Saved entries:
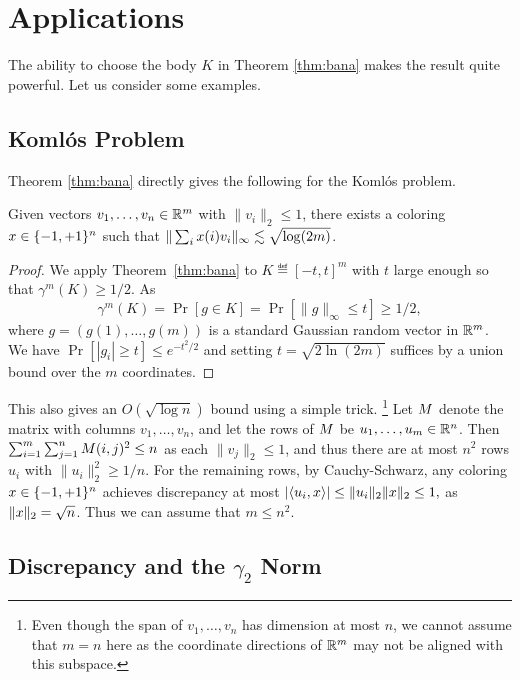 \section{Applications}
The ability to choose the body $K$ in Theorem \ref{thm:bana} makes the result quite powerful. Let us consider some  examples. 

\subsection{Koml\'os Problem}
Theorem \ref{thm:bana} directly gives the following for the Koml\'{o}s problem.
    
\begin{theorem}
\label{thm:komlos-bana}
Given vectors $v_1,\ldots,v_n \in \R^m$ with $\|v_i\|_2 \leq 1$, there
exists a coloring $\col \in \{-1,+1\}^n$ such that   $\|\sum_i \col(i)
v_i\|_\infty \lesssim \sqrt{\log(2m)}$.
\end{theorem}
\begin{proof}
    We apply Theorem~\ref{thm:bana} to $K\eqdef[-t,t]^m$ with $t$ large enough so that $\gamma^m(K)\geq 1/2$. As
    \[\gamma^m(K) = \Pr[ g \in K] = \Pr[\|g\|_\infty \leq t] \geq 1/2 ,\]   
    where $g=(g(1),\ldots,g(m))$ is a standard Gaussian random vector
    in $\R^m$. We have
     $\Pr[|g_i| \geq t] \leq e^{-t^2/2}$ and setting $t= \sqrt{2\ln(2m)}$ suffices by a union bound over the $m$ coordinates.
\end{proof}

\begin{remark}
\label{rem:bana-komlos-trick}
   This also gives an $O(\sqrt{\log n})$ bound using a simple
   trick. \footnote{Even though the span of $v_1,\ldots,v_n$ has
     dimension at most $n$, we cannot assume that $m=n$ here as the
     coordinate directions of $\R^m$ may not be aligned with this
     subspace.} Let $\mat$ denote the matrix with columns
   $v_1,\ldots,v_n$, and let the rows of $\mat$ be $u_1, \ldots, u_m
   \in \R^n$. Then $\sum_{i=1}^m\sum_{j=1}^n \mat(i,j)^2 \leq n$  as
   each $\|v_j\|_2\leq 1$, and thus there are at most $n^2$ rows $u_i$
   with $\|u_i\|_2^2 \geq 1/n$. For the remaining rows, by
   Cauchy-Schwarz, any coloring $\col \in \{-1,+1\}^n$  achieves
   discrepancy at most
   \(
     |\ip{u_i,\col}| \le \|u_i\|_2 \|\col\|_2 \le 1,
   \)
   as $\|\col\|_2 = \sqrt{n}$. Thus we can assume that $m\leq n^2$.
\end{remark}

\subsection{Discrepancy and the $\gamma_2$ Norm}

#### ACTIVITY:
Reproduce the lines above, beginning at the line with "directly gives the" and stopping after the line with "that $\gamma^m(K)\geq 1/2$. As", exactly as they are.

#### ANSWER:
Theorem \ref{thm:bana} directly gives the following for the Koml\'{o}s problem.
    
\begin{theorem}
\label{thm:komlos-bana}
Given vectors $v_1,\ldots,v_n \in \R^m$ with $\|v_i\|_2 \leq 1$, there
exists a coloring $\col \in \{-1,+1\}^n$ such that   $\|\sum_i \col(i)
v_i\|_\infty \lesssim \sqrt{\log(2m)}$.
\end{theorem}
\begin{proof}
    We apply Theorem~\ref{thm:bana} to $K\eqdef[-t,t]^m$ with $t$ large enough so that $\gamma^m(K)\geq 1/2$. As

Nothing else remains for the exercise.